• [Work task]: Show the lines below where "using" occurs.

(Rendered images with source text)

-- -- --

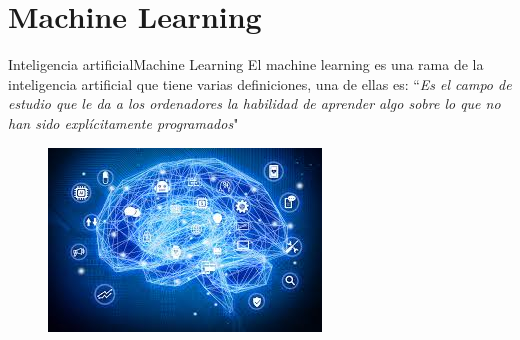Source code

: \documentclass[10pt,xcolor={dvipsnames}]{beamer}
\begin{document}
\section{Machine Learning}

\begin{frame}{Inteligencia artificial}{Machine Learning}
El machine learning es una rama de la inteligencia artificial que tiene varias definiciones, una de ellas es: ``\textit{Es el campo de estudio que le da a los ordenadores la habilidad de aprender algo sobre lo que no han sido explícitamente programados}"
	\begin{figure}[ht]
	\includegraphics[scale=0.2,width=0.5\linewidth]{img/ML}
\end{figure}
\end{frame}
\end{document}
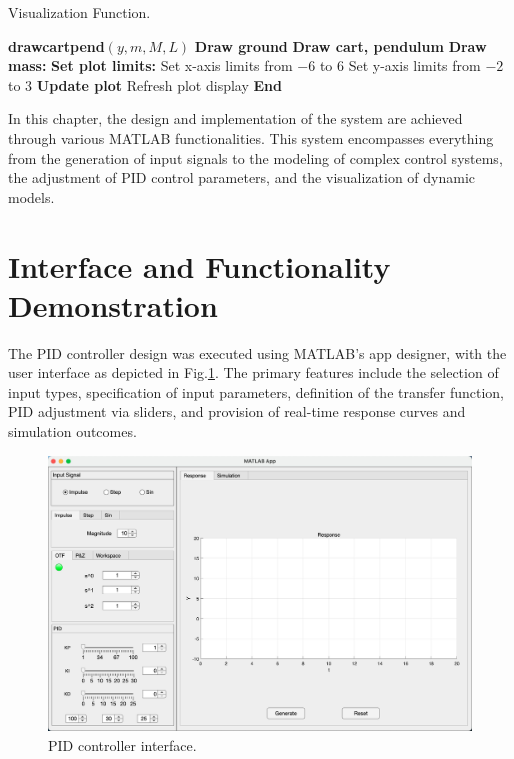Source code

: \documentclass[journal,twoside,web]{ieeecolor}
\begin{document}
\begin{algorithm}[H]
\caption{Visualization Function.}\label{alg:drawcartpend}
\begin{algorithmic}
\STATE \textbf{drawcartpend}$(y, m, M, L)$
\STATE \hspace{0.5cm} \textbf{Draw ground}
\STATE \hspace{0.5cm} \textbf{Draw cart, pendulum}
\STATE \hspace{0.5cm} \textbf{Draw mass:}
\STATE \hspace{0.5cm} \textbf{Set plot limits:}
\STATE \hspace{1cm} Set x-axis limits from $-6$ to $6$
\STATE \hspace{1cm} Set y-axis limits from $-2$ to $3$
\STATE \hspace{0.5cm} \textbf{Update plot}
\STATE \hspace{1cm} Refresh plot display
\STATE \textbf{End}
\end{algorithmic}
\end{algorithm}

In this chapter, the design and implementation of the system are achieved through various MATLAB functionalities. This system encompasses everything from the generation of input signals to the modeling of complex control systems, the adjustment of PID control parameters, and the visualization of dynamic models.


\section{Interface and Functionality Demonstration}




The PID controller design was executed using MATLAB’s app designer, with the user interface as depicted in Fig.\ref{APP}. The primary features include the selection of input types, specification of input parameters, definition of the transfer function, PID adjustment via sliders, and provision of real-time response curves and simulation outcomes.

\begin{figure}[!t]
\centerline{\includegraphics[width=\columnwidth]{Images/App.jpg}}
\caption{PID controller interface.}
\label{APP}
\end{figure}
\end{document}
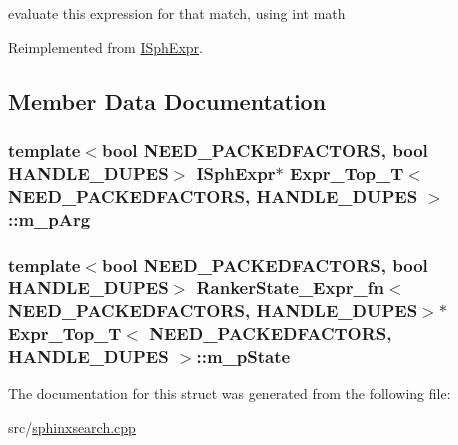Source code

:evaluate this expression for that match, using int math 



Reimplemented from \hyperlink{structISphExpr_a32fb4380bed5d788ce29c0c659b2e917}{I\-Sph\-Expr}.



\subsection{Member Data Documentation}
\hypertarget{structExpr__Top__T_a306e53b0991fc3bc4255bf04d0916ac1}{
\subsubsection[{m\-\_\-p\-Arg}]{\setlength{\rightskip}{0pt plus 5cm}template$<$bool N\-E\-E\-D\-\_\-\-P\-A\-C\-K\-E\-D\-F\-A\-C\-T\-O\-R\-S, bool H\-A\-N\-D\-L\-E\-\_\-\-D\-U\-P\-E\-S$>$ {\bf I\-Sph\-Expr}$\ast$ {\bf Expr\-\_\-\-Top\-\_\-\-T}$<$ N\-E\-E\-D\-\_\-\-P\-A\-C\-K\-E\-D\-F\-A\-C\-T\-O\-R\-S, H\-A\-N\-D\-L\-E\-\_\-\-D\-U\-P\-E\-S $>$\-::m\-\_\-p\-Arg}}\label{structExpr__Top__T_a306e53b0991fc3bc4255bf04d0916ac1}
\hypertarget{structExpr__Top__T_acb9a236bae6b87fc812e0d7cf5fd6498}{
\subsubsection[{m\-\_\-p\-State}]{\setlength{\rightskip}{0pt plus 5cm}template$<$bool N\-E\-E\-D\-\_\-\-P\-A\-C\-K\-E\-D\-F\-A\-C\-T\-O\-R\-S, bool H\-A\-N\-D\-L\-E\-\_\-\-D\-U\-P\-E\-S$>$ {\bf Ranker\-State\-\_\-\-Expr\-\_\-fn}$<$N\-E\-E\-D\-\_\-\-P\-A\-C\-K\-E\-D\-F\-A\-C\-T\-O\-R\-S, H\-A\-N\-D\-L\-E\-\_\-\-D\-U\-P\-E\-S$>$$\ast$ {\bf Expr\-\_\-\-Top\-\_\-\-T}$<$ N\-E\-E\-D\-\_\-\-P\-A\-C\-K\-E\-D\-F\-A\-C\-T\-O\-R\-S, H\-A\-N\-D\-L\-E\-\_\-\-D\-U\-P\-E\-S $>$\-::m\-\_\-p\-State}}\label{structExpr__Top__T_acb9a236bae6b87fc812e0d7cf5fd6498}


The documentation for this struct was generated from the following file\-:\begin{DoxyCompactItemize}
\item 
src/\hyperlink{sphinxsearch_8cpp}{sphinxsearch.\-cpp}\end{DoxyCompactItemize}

-- -- --

• [Solved exercise]:
The PID controller design was executed using MATLAB’s app designer, with the user interface as depicted in Fig.\ref{APP}. The primary features include the selection of input types, specification of input parameters, definition of the transfer function, PID adjustment via sliders, and provision of real-time response curves and simulation outcomes.
:evaluate this expression for that match, using int math 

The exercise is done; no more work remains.